Single by Kelsea Ballerini

from the album Unapologetically
- Released: March 12, 2018
- Genre: Country pop; doo-wop;
- Length: 3:11
- Label: Black River
- Songwriters: Kelsea Ballerini; Shane McAnally; Trevor Rosen;
- Producers: Forest Glen Whitehead; Jason Massey;

Kelsea Ballerini singles chronology
| "Legends" (2017) | "I Hate Love Songs" (2018) | "This Feeling" (2018) |

Music video
- "I Hate Love Songs" on YouTube

= I Hate Love Songs =

"I Hate Love Songs" is a song recorded by American country pop singer Kelsea Ballerini for her second studio album, Unapologetically (2017). Ballerini co-wrote the track with Shane McAnally and Trevor Rosen. The song was released to American country radio on March 12, 2018, serving as the second single for the album.

"I Hate Love Songs" has reached number 25 on the Billboard Country Airplay and number 28 on the Hot Country Songs charts.

==Content==
"I Hate Love Songs" is a doo-wop-inspired country pop song that speaks of Ballerini's distaste for romantic lyrical clichés. Critics noted the 1950s influence on the song's sound and the way in which it continues a trend in country music for blending "classic soul melodies" with "sing-a-long worthy" lyrical arrangements. The song's rhyme scheme and Ballerini's delivery have been compared to nursery rhymes.

The song was originally not going to be recorded for the album, but after receiving a standing ovation for her performance of it at the Grand Ole Opry in August 2017, Ballerini and her label, Black River Entertainment decided to include "I Hate Love Songs" on the record. "I called my label," Ballerini told Sounds Like Nashville, "and I was like, 'I think we need to cut this song.'"

==Music video==
The music video premiered on CMT, GAC and Vevo in June 2018.

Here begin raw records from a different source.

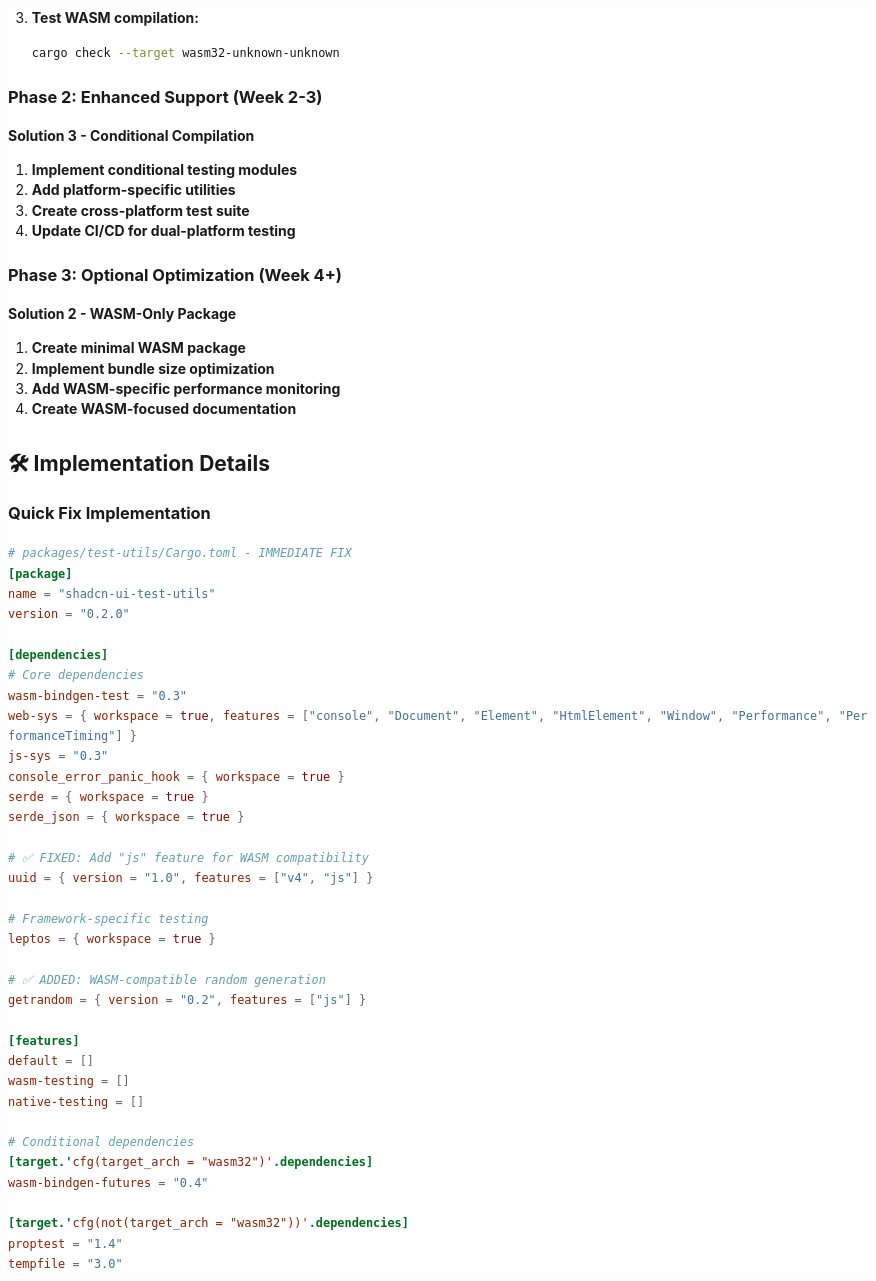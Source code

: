 3. **Test WASM compilation:**
   ```bash
   cargo check --target wasm32-unknown-unknown
   ```

### Phase 2: Enhanced Support (Week 2-3)
**Solution 3 - Conditional Compilation**

1. **Implement conditional testing modules**
2. **Add platform-specific utilities**
3. **Create cross-platform test suite**
4. **Update CI/CD for dual-platform testing**

### Phase 3: Optional Optimization (Week 4+)
**Solution 2 - WASM-Only Package**

1. **Create minimal WASM package**
2. **Implement bundle size optimization**
3. **Add WASM-specific performance monitoring**
4. **Create WASM-focused documentation**

## 🛠️ Implementation Details

### Quick Fix Implementation

```toml
# packages/test-utils/Cargo.toml - IMMEDIATE FIX
[package]
name = "shadcn-ui-test-utils"
version = "0.2.0"

[dependencies]
# Core dependencies
wasm-bindgen-test = "0.3"
web-sys = { workspace = true, features = ["console", "Document", "Element", "HtmlElement", "Window", "Performance", "PerformanceTiming"] }
js-sys = "0.3"
console_error_panic_hook = { workspace = true }
serde = { workspace = true }
serde_json = { workspace = true }

# ✅ FIXED: Add "js" feature for WASM compatibility
uuid = { version = "1.0", features = ["v4", "js"] }

# Framework-specific testing
leptos = { workspace = true }

# ✅ ADDED: WASM-compatible random generation
getrandom = { version = "0.2", features = ["js"] }

[features]
default = []
wasm-testing = []
native-testing = []

# Conditional dependencies
[target.'cfg(target_arch = "wasm32")'.dependencies]
wasm-bindgen-futures = "0.4"

[target.'cfg(not(target_arch = "wasm32"))'.dependencies]
proptest = "1.4"
tempfile = "3.0"
```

==Commercial performance==
Upon the release of Unapologetically, "I Hate Love Songs" sold 10,000 copies and entered the Billboard Country Digital Song Sales chart dated November 25, 2017 at number 13. It concurrently debuted at number 39 on the Hot Country Songs chart. After it was announced as a single, "I Hate Love Songs" entered the Country Airplay chart at number 59. It reached a peak position of number 25, becoming the first single of Ballerini's career to miss the top three on the Country Airplay chart as well as the second to miss number one. The song has sold 94,000 copies in the United States as of September 2018.

==Charts==

===Weekly charts===

| Chart (2018) | Peak position |
|---|---|
| Scottish Singles Sales (Official Charts) | 79 |
| US Bubbling Under Hot 100 (Billboard) | 25 |
| US Country Airplay (Billboard) | 25 |
| US Hot Country Songs (Billboard) | 28 |

===Year-end charts===

| Chart (2018) | Position |
|---|---|
| US Hot Country Songs (Billboard) | 73 |

==Certifications==

| Region | Certification | Certified units/sales |
| Canada (Music Canada) | Platinum | 80,000^{‡} |
| United States (RIAA) | Gold | 500,000^{‡} |
^{‡} Sales+streaming figures based on certification alone.